CKD is a worldwide health problem that affects 10%–16% of adults (1,2). Hepatitis C virus (HCV) infection is a cause of some forms of CKD and infects approximately 3% of the world population (3,4). Both diseases, particularly when left untreated, cause considerable morbidity and mortality worldwide.

The role of HCV on the development and progression of CKD is controversial. Although some studies have demonstrated an association between HCV infection and developing incident CKD or ESKD (511), others have not (1217). Studies to evaluate the role of HCV on the progression of CKD are scarce, and are also conflicting. An association between HCV and the progression of CKD has been demonstrated for those with certain high-risk conditions, such as diabetic nephropathy, HIV (11,1821), and for veterans (11). However, other evidence shows lack of association between HCV infection and CKD progression (22). Lack of consensus regarding the role of HCV on CKD progression may be because of limitations of prior work, including small sample sizes, varying definitions of CKD outcomes (12), cross-sectional study design, lack of inclusion of women, lack of HCV genotypic data, and lack of consideration of HCV treatment. Successful IFN-based treatment for HCV has been shown to reduce the risk of ESKD (23), and inclusion of this covariate is important to test associations with kidney function decline.

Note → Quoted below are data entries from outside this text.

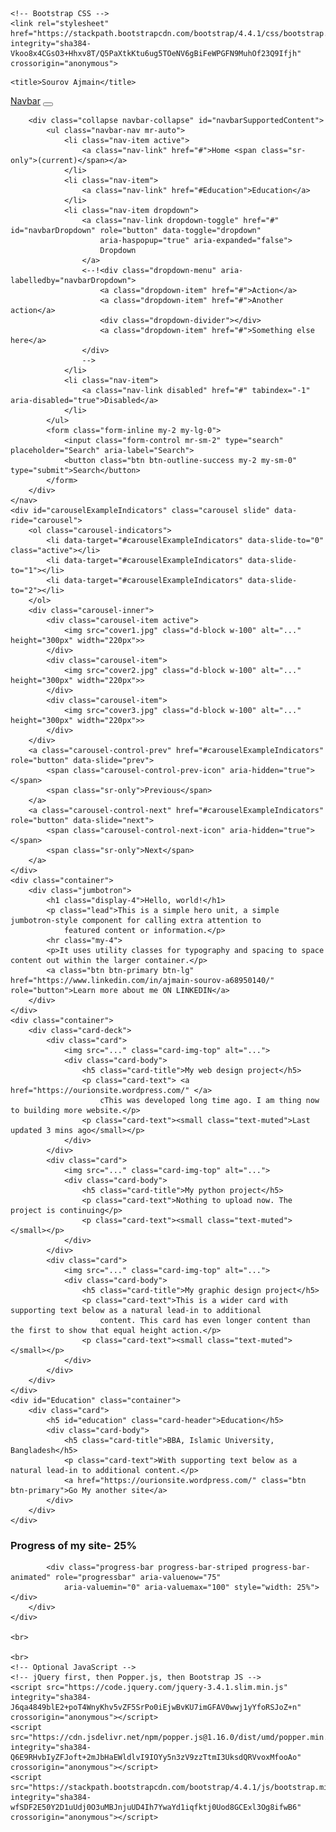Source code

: 
<html lang="en">
  <head>
    <!-- Required meta tags -->
    <meta charset="utf-8">
    <meta name="viewport" content="width=device-width, initial-scale=1, shrink-to-fit=no">

    <!-- Bootstrap CSS -->
    <link rel="stylesheet" href="https://stackpath.bootstrapcdn.com/bootstrap/4.4.1/css/bootstrap.min.css" integrity="sha384-Vkoo8x4CGsO3+Hhxv8T/Q5PaXtkKtu6ug5TOeNV6gBiFeWPGFN9MuhOf23Q9Ifjh" crossorigin="anonymous">
<style>
    .container{
        margin-top: 30px;

    }
</style>
    <title>Sourov Ajmain</title>
  </head>
  <body>
    <nav class="navbar navbar-expand-lg navbar-light bg-light sticky-top ">
        <a class="navbar-brand" href="#">Navbar</a>
        <button class="navbar-toggler" type="button" data-toggle="collapse" data-target="#navbarSupportedContent"
            aria-controls="navbarSupportedContent" aria-expanded="false" aria-label="Toggle navigation">
            <span class="navbar-toggler-icon"></span>
        </button>
    
        <div class="collapse navbar-collapse" id="navbarSupportedContent">
            <ul class="navbar-nav mr-auto">
                <li class="nav-item active">
                    <a class="nav-link" href="#">Home <span class="sr-only">(current)</span></a>
                </li>
                <li class="nav-item">
                    <a class="nav-link" href="#Education">Education</a>
                </li>
                <li class="nav-item dropdown">
                    <a class="nav-link dropdown-toggle" href="#" id="navbarDropdown" role="button" data-toggle="dropdown"
                        aria-haspopup="true" aria-expanded="false">
                        Dropdown
                    </a>
                    <--!<div class="dropdown-menu" aria-labelledby="navbarDropdown">
                        <a class="dropdown-item" href="#">Action</a>
                        <a class="dropdown-item" href="#">Another action</a>
                        <div class="dropdown-divider"></div>
                        <a class="dropdown-item" href="#">Something else here</a>
                    </div>
                    -->
                </li>
                <li class="nav-item">
                    <a class="nav-link disabled" href="#" tabindex="-1" aria-disabled="true">Disabled</a>
                </li>
            </ul>
            <form class="form-inline my-2 my-lg-0">
                <input class="form-control mr-sm-2" type="search" placeholder="Search" aria-label="Search">
                <button class="btn btn-outline-success my-2 my-sm-0" type="submit">Search</button>
            </form>
        </div>
    </nav>
    <div id="carouselExampleIndicators" class="carousel slide" data-ride="carousel">
        <ol class="carousel-indicators">
            <li data-target="#carouselExampleIndicators" data-slide-to="0" class="active"></li>
            <li data-target="#carouselExampleIndicators" data-slide-to="1"></li>
            <li data-target="#carouselExampleIndicators" data-slide-to="2"></li>
        </ol>
        <div class="carousel-inner">
            <div class="carousel-item active">
                <img src="cover1.jpg" class="d-block w-100" alt="..." height="300px" width="220px">>
            </div>
            <div class="carousel-item">
                <img src="cover2.jpg" class="d-block w-100" alt="..." height="300px" width="220px">>
            </div>
            <div class="carousel-item">
                <img src="cover3.jpg" class="d-block w-100" alt="..." height="300px" width="220px">>
            </div>
        </div>
        <a class="carousel-control-prev" href="#carouselExampleIndicators" role="button" data-slide="prev">
            <span class="carousel-control-prev-icon" aria-hidden="true"></span>
            <span class="sr-only">Previous</span>
        </a>
        <a class="carousel-control-next" href="#carouselExampleIndicators" role="button" data-slide="next">
            <span class="carousel-control-next-icon" aria-hidden="true"></span>
            <span class="sr-only">Next</span>
        </a>
    </div>
    <div class="container">
        <div class="jumbotron">
            <h1 class="display-4">Hello, world!</h1>
            <p class="lead">This is a simple hero unit, a simple jumbotron-style component for calling extra attention to
                featured content or information.</p>
            <hr class="my-4">
            <p>It uses utility classes for typography and spacing to space content out within the larger container.</p>
            <a class="btn btn-primary btn-lg" href="https://www.linkedin.com/in/ajmain-sourov-a68950140/" role="button">Learn more about me ON LINKEDIN</a>
        </div>
    </div>
    <div class="container">
        <div class="card-deck">
            <div class="card">
                <img src="..." class="card-img-top" alt="...">
                <div class="card-body">
                    <h5 class="card-title">My web design project</h5>
                    <p class="card-text"> <a href="https://ourionsite.wordpress.com/" </a>
                        cThis was developed long time ago. I am thing now to building more website.</p>
                    <p class="card-text"><small class="text-muted">Last updated 3 mins ago</small></p>
                </div>
            </div>
            <div class="card">
                <img src="..." class="card-img-top" alt="...">
                <div class="card-body">
                    <h5 class="card-title">My python project</h5>
                    <p class="card-text">Nothing to upload now. The project is continuing</p>
                    <p class="card-text"><small class="text-muted"></small></p>
                </div>
            </div>
            <div class="card">
                <img src="..." class="card-img-top" alt="...">
                <div class="card-body">
                    <h5 class="card-title">My graphic design project</h5>
                    <p class="card-text">This is a wider card with supporting text below as a natural lead-in to additional
                        content. This card has even longer content than the first to show that equal height action.</p>
                    <p class="card-text"><small class="text-muted"></small></p>
                </div>
            </div>
        </div>
    </div>
    <div id="Education" class="container">
        <div class="card">
            <h5 id="education" class="card-header">Education</h5>
            <div class="card-body">
                <h5 class="card-title">BBA, Islamic University, Bangladesh</h5>
                <p class="card-text">With supporting text below as a natural lead-in to additional content.</p>
                <a href="https://ourionsite.wordpress.com/" class="btn btn-primary">Go My another site</a>
            </div>
        </div>
    </div>
<h3>Progress of my site- 25%</h3>
    <div class="countainer">
        <div class="progress">
            
            <div class="progress-bar progress-bar-striped progress-bar-animated" role="progressbar" aria-valuenow="75"
                aria-valuemin="0" aria-valuemax="100" style="width: 25%"></div>
        </div>
    </div>

    <br>

    <br>
    <!-- Optional JavaScript -->
    <!-- jQuery first, then Popper.js, then Bootstrap JS -->
    <script src="https://code.jquery.com/jquery-3.4.1.slim.min.js" integrity="sha384-J6qa4849blE2+poT4WnyKhv5vZF5SrPo0iEjwBvKU7imGFAV0wwj1yYfoRSJoZ+n" crossorigin="anonymous"></script>
    <script src="https://cdn.jsdelivr.net/npm/popper.js@1.16.0/dist/umd/popper.min.js" integrity="sha384-Q6E9RHvbIyZFJoft+2mJbHaEWldlvI9IOYy5n3zV9zzTtmI3UksdQRVvoxMfooAo" crossorigin="anonymous"></script>
    <script src="https://stackpath.bootstrapcdn.com/bootstrap/4.4.1/js/bootstrap.min.js" integrity="sha384-wfSDF2E50Y2D1uUdj0O3uMBJnjuUD4Ih7YwaYd1iqfktj0Uod8GCExl3Og8ifwB6" crossorigin="anonymous"></script>
  </body>
</html>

Therefore, we evaluated decline in kidney function in patients with stage 3–5 CKD (eGFR<60 ml/min per 1.73 m2) and untreated HCV infection. Although most studies evaluate the effect of HCV infection on the development of de novo CKD and progression in patients on dialysis and patients with kidney transplant, we provide a novel perspective in a population with stage 3–5 CKD. Restricting our HCV population to untreated patients allows a natural history perspective of the combined effect of HCV and CKD on kidney function decline. New data challenge previously established end points for CKD progression used in clinical trials, demonstrating that lesser changes in eGFR over 1, 2, and 3 years are strongly associated with subsequent ESKD and mortality (24). Knowing whether HCV infection contributes to a more rapid decline could aid the monitoring and treatment programs of patients with both CKD and HCV.

Materials and Methods

Setting

This study included patients from Kaiser Permanente Southern California (KPSC) and Kaiser Permanente Mid-Atlantic States (KPMAS; comprised of Baltimore, the District of Columbia, parts of Maryland, and northern Virginia), which collectively care for >4.7 million health plan members. At both sites, the member populations are representative of the socioeconomic and racial diversity of the area population (25). Both sites obtained data using electronic health records, which integrate medical information from all care settings. Minimal copays are a strong incentive to receive care within the system, contributing to highly complete capture of member health care utilization data.

Study Population

This retrospective cohort study included patients aged ≥18 years at the time of incident diagnoses of HCV or CKD from January 1, 2004 to December 31, 2014. An inclusion criterion was active enrollment with no membership gaps >45 days in the year before diagnosis date to allow for collection of baseline data. All patients were required to have at least one baseline eGFR measure (defined by the CKD Epidemiology Collaboration equation to estimate eGFR [26]), and one eGFR measurement during the follow-up period. The CKD Epidemiology Collaboration equation requires age, sex, and race to calculate eGFR. Patients who received HCV treatment before the index date were excluded from the study; patients who initiated dialysis or received a liver or kidney transplant before the index date were also excluded, as these procedures can render unreliable eGFR values (27,28). Further, patients with eGFR<15 ml/min per 1.73 m2 at baseline were excluded from the ESKD analyses (described below).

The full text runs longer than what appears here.